Blog de RoverDaddy

Incoherent ramblings interspersed with gratuitous commercialism. May occasionally descend into self-absorbed reflections or paternalistic lecturing. Use only as directed. If symptoms persist for more than ten days consult a physican.

Tuesday, November 08, 2005

Welcome to the machine

If you thought breeding humans to be biological power sources, as in The Matrix, was a ludicrious concept, well, you're right, it made no sense at all, even if it made for great drama.

However, imagine you have an idea for a new product or service, but for the business model to work, you need to process terabytes of data in some sophisticated manner that no computer algorithm can manage. For example, categorizing music files by genre, or determining whether a short story is a comedy or romance, or analyzing photos for content (say, does this picture show a teddy bear or Carrot Top?)

The old school way to solve this problem would be to scale back your business, or wait for computers to get faster, or hope that some genius at Carnegie Mellon comes up with the next breakthrough in AI. The Web 2.0 way is to get the Internet hordes to do the job for you.

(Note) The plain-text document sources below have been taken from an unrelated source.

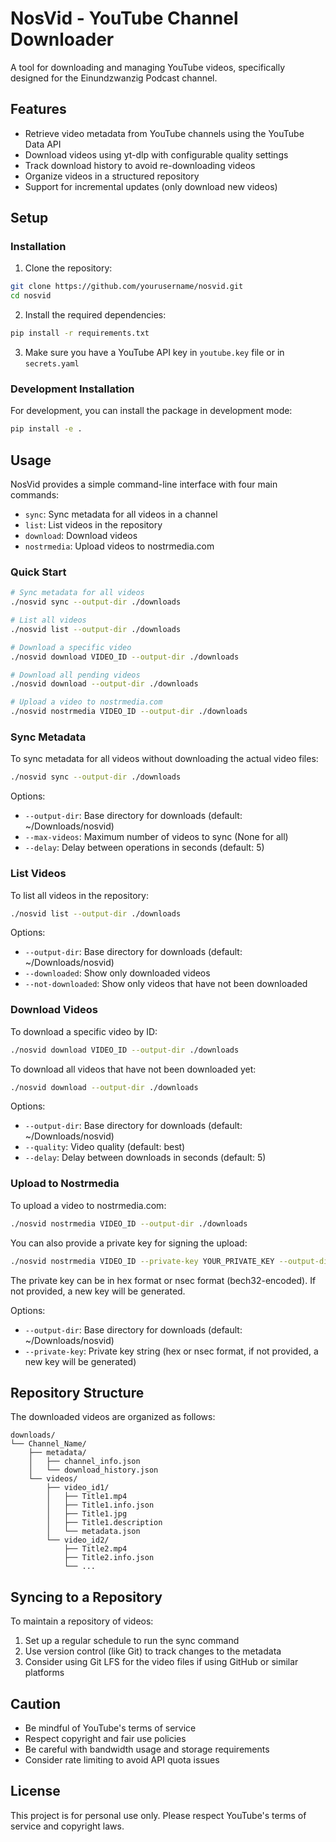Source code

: # NosVid - YouTube Channel Downloader

A tool for downloading and managing YouTube videos, specifically designed for the Einundzwanzig Podcast channel.

## Features

- Retrieve video metadata from YouTube channels using the YouTube Data API
- Download videos using yt-dlp with configurable quality settings
- Track download history to avoid re-downloading videos
- Organize videos in a structured repository
- Support for incremental updates (only download new videos)

## Setup

### Installation

1. Clone the repository:

```bash
git clone https://github.com/yourusername/nosvid.git
cd nosvid
```

2. Install the required dependencies:

```bash
pip install -r requirements.txt
```

3. Make sure you have a YouTube API key in `youtube.key` file or in `secrets.yaml`

### Development Installation

For development, you can install the package in development mode:

```bash
pip install -e .
```

## Usage

NosVid provides a simple command-line interface with four main commands:

- `sync`: Sync metadata for all videos in a channel
- `list`: List videos in the repository
- `download`: Download videos
- `nostrmedia`: Upload videos to nostrmedia.com

### Quick Start

```bash
# Sync metadata for all videos
./nosvid sync --output-dir ./downloads

# List all videos
./nosvid list --output-dir ./downloads

# Download a specific video
./nosvid download VIDEO_ID --output-dir ./downloads

# Download all pending videos
./nosvid download --output-dir ./downloads

# Upload a video to nostrmedia.com
./nosvid nostrmedia VIDEO_ID --output-dir ./downloads
```

### Sync Metadata

To sync metadata for all videos without downloading the actual video files:

```bash
./nosvid sync --output-dir ./downloads
```

Options:
- `--output-dir`: Base directory for downloads (default: ~/Downloads/nosvid)
- `--max-videos`: Maximum number of videos to sync (None for all)
- `--delay`: Delay between operations in seconds (default: 5)

### List Videos

To list all videos in the repository:

```bash
./nosvid list --output-dir ./downloads
```

Options:
- `--output-dir`: Base directory for downloads (default: ~/Downloads/nosvid)
- `--downloaded`: Show only downloaded videos
- `--not-downloaded`: Show only videos that have not been downloaded

### Download Videos

To download a specific video by ID:

```bash
./nosvid download VIDEO_ID --output-dir ./downloads
```

To download all videos that have not been downloaded yet:

```bash
./nosvid download --output-dir ./downloads
```

Options:
- `--output-dir`: Base directory for downloads (default: ~/Downloads/nosvid)
- `--quality`: Video quality (default: best)
- `--delay`: Delay between downloads in seconds (default: 5)

### Upload to Nostrmedia

To upload a video to nostrmedia.com:

```bash
./nosvid nostrmedia VIDEO_ID --output-dir ./downloads
```

You can also provide a private key for signing the upload:

```bash
./nosvid nostrmedia VIDEO_ID --private-key YOUR_PRIVATE_KEY --output-dir ./downloads
```

The private key can be in hex format or nsec format (bech32-encoded). If not provided, a new key will be generated.

Options:
- `--output-dir`: Base directory for downloads (default: ~/Downloads/nosvid)
- `--private-key`: Private key string (hex or nsec format, if not provided, a new key will be generated)

## Repository Structure

The downloaded videos are organized as follows:

```
downloads/
└── Channel_Name/
    ├── metadata/
    │   ├── channel_info.json
    │   └── download_history.json
    └── videos/
        ├── video_id1/
        │   ├── Title1.mp4
        │   ├── Title1.info.json
        │   ├── Title1.jpg
        │   ├── Title1.description
        │   └── metadata.json
        └── video_id2/
            ├── Title2.mp4
            ├── Title2.info.json
            └── ...
```

## Syncing to a Repository

To maintain a repository of videos:

1. Set up a regular schedule to run the sync command
2. Use version control (like Git) to track changes to the metadata
3. Consider using Git LFS for the video files if using GitHub or similar platforms

## Caution

- Be mindful of YouTube's terms of service
- Respect copyright and fair use policies
- Be careful with bandwidth usage and storage requirements
- Consider rate limiting to avoid API quota issues

## License

This project is for personal use only. Please respect YouTube's terms of service and copyright laws.
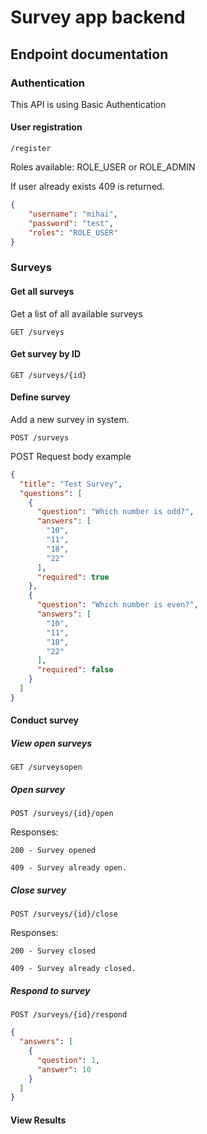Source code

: # Survey app backend

## Endpoint documentation

### Authentication

This API is using Basic Authentication

#### User registration
`/register`

Roles available: ROLE_USER or ROLE_ADMIN

If user already exists 409 is returned.

```json
{
    "username": "mihai",
    "password": "test",
    "roles": "ROLE_USER"
}
```
### Surveys

#### Get all surveys

Get a list of all available surveys

`GET /surveys`

#### Get survey by ID
`GET /surveys/{id}`


#### Define survey

Add a new survey in system.

`POST /surveys`

POST Request body example
```json
{
  "title": "Test Survey",
  "questions": [
    {
      "question": "Which number is odd?",
      "answers": [
        "10",
        "11",
        "18",
        "22"
      ],
      "required": true
    },
    {
      "question": "Which number is even?",
      "answers": [
        "10",
        "11",
        "18",
        "22"
      ],
      "required": false
    }
  ]
}
```

#### Conduct survey

##### View open surveys
`GET /surveysopen`

##### Open survey
`POST /surveys/{id}/open`

Responses:

`200 - Survey opened`

`409 - Survey already open.`

##### Close survey
`POST /surveys/{id}/close`

Responses:

`200 - Survey closed`

`409 - Survey already closed.`

##### Respond to survey
`POST /surveys/{id}/respond`

```json
{
  "answers": [
    {
      "question": 1,
      "answer": 10
    }
  ]
}
```

#### View Results
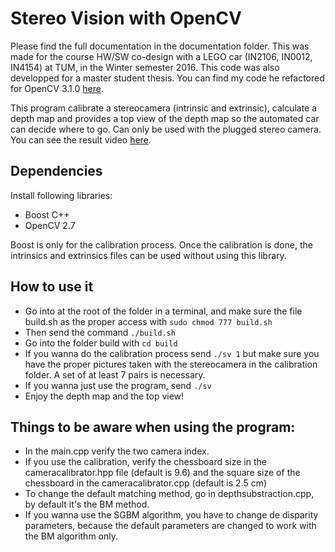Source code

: 
# Stereo Vision with OpenCV

Please find the full documentation in the documentation folder. This was made for the course HW/SW co-design with a LEGO car (IN2106, IN0012, IN4154) at TUM, in the Winter semester 2016. This code was also developped for a master student thesis. You can find my code he refactored for OpenCV 3.1.0 [here](https://github.com/ModelCar/Collision-Avoidance).

This program calibrate a stereocamera (intrinsic and extrinsic), calculate a depth map and provides a top view of the depth map so the automated car can decide where to go. Can only be used with the plugged stereo camera. You can see the result video [here](https://youtu.be/H497a5wq_IY).

## Dependencies

Install following libraries: 
- Boost C++
- OpenCV 2.7

Boost is only for the calibration process. Once the calibration is done, the intrinsics and extrinsics files can be used without using this library.

## How to use it

- Go into at the root of the folder in a terminal, and make sure the file build.sh as the proper access with ```sudo chmod 777 build.sh```
- Then send the command ```./build.sh```
- Go into the folder build with ```cd build```
- If you wanna do the calibration process send ```./sv 1``` but make sure you have the proper pictures taken with the stereocamera in the calibration folder. A set of at least 7 pairs is necessary.
- If you wanna just use the program, send ```./sv```
- Enjoy the depth map and the top view!

## Things to be aware when using the program:

- In the main.cpp verify the two camera index.
- If you use the calibration, verify the chessboard size in the cameracalibrator.hpp file (default is 9.6) and the square size of the chessboard in the cameracalibrator.cpp (default is 2.5 cm)
- To change the default matching method, go in depthsubstraction.cpp, by default it's the BM method.
- If you wanna use the SGBM algorithm, you have to change de disparity parameters, because the default parameters are changed to work with the BM algorithm only.
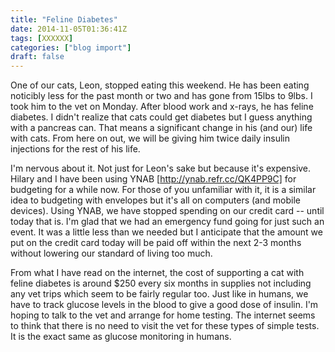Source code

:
 ```yaml
---
title: "Feline Diabetes"
date: 2014-11-05T01:36:41Z
tags: [XXXXXX]
categories: ["blog import"]
draft: false
---
```

 
One of our cats, Leon, stopped eating this weekend. He has been eating noticibly
less for the past month or two and has gone from 15lbs to 9lbs. I took him to
the vet on Monday. After blood work and x-rays, he has feline diabetes. I didn't
realize that cats could get diabetes but I guess anything with a pancreas can.
That means a significant change in his (and our) life with cats. From here on
out, we will be giving him twice daily insulin injections for the rest of his
life.

I'm nervous about it. Not just for Leon's sake but because it's expensive.
Hilary and I have been using YNAB [http://ynab.refr.cc/QK4PP9C] for budgeting
for a while now. For those of you unfamiliar with it, it is a similar idea to
budgeting with envelopes but it's all on computers (and mobile devices). Using
YNAB, we have stopped spending on our credit card -- until today that is. I'm
glad that we had an emergency fund going for just such an event. It was a little
less than we needed but I anticipate that the amount we put on the credit card
today will be paid off within the next 2-3 months without lowering our standard
of living too much.

From what I have read on the internet, the cost of supporting a cat with feline
diabetes is around $250 every six months in supplies not including any vet trips
which seem to be fairly regular too. Just like in humans, we have to track
glucose levels in the blood to give a good dose of insulin. I'm hoping to talk
to the vet and arrange for home testing. The internet seems to think that there
is no need to visit the vet for these types of simple tests. It is the exact
same as glucose monitoring in humans.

Wikipedia, del.icio.us and technorati are all examples where 'the power of the computer internet' is really the people that contribute to it. These sites are incredibly useful, but they're too haphazard and democratic for a business to exploit as a computing machine. The community at large decides what is worth talking about and what is not.

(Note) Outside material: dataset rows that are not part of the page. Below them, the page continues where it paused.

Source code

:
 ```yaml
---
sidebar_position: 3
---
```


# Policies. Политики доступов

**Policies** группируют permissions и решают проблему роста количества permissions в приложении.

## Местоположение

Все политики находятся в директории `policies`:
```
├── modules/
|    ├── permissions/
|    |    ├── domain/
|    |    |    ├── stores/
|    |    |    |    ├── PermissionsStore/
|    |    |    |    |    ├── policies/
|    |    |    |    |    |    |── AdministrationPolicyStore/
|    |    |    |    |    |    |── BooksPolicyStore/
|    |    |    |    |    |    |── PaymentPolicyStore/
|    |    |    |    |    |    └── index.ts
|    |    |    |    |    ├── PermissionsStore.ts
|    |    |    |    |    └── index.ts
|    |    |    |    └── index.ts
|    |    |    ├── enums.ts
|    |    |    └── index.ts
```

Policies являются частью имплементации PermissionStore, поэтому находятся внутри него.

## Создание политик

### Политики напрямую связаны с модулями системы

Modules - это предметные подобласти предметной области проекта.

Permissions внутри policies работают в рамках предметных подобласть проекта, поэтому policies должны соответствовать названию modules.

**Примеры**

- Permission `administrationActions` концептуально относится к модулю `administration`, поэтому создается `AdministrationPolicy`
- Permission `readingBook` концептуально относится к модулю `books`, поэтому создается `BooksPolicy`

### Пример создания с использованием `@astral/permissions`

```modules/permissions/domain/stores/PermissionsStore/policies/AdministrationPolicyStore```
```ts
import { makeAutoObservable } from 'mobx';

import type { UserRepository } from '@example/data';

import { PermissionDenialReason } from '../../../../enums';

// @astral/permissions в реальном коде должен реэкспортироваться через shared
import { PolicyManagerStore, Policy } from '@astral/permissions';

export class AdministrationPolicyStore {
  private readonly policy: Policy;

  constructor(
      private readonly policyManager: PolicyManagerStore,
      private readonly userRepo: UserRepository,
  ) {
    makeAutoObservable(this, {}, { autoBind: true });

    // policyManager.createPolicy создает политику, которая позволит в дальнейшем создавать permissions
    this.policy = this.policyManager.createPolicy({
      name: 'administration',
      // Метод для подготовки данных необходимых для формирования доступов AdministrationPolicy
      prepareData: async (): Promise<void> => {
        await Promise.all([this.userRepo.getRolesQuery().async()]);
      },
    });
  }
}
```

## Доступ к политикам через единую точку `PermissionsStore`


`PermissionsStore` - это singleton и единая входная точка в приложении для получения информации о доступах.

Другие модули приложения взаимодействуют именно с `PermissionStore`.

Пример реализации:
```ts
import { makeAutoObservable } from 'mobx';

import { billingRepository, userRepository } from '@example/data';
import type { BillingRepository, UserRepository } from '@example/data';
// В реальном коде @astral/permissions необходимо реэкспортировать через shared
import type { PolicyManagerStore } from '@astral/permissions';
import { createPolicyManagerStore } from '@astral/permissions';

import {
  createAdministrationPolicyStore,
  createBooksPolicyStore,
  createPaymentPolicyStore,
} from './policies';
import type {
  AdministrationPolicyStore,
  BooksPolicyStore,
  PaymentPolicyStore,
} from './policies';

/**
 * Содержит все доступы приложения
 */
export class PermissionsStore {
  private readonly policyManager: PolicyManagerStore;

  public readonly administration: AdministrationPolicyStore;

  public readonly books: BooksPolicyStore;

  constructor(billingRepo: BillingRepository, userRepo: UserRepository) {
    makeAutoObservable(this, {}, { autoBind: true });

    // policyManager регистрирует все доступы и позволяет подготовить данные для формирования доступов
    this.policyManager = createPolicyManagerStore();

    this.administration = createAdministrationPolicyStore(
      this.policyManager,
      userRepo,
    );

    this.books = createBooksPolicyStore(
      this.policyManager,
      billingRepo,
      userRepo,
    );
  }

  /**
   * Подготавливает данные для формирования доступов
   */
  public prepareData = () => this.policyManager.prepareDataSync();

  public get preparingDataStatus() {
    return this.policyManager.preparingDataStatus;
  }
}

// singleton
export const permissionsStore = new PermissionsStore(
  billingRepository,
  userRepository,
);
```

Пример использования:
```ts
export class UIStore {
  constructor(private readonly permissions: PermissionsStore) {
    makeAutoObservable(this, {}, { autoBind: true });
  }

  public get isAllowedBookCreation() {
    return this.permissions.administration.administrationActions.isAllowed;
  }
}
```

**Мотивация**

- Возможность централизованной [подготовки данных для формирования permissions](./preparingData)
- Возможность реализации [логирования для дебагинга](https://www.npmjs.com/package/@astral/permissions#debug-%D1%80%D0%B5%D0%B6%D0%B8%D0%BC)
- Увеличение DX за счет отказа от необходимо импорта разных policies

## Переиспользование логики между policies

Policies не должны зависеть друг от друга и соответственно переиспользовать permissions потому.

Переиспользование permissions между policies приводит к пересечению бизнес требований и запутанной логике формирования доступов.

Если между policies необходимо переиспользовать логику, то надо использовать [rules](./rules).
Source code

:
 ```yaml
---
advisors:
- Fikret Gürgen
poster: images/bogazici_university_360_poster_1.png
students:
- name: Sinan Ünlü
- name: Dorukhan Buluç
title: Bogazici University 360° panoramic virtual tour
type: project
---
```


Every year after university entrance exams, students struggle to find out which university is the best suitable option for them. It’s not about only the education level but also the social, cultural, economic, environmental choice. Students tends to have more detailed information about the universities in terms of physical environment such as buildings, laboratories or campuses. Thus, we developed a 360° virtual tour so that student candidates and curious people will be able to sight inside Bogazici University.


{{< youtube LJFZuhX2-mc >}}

The more direct approach is to pay people to process your data, as Amazon.com is doing now. I first learned about this development at Slashdot. Amazon's new beta project, dubbed Amazon's Mechanical Turk, is a system that offers micropayments (a few cents) to people willing to carry out simple tasks (simple for humans that is). It's named after an 18th century hoax, where a Hungarian named Wolfgang von Kempelen demonstrated a clockwork cabinet that could play chess. His 'invention' enraptured audiences across Europe, but the secret was a real live chess master hidden within the cabinet.

I let Amazon's system pick my brain for a short while last week. What I found fascinating is that most of the jobs (they call them HITs for Human Intelligence Tasks) were posted by Amazon to support their A9 mapping service. Amazon has dispatched vans throughout major U.S. cities, photographing everything in sight, correlating the photos with their location via GPS. To take the service to the next level, they want to correlate the photos to specific businesses along the route. That's where the Mechanical Turk comes in. A typical HIT presents the human (user isn't quite the correct term here) with four or five pictures taken in close proximity, and asks the human to identify which picture is, for example, best representative of the Starbuck's at that address.

Sounds like it could be fun and easy, but I quickly grew bored with the game. Many of the HITs ask you to identify a business that would have no visible street presence anyway, such as a consulting firm. The chances that you can successfully answer those are slim. Amazon will have to be lucky to pair the HIT with a person who already knows about that particular business and location.

The subtitle of Amazon's Mechanical Turk is Artificial artificial intelligence. Nice to know your place in the world.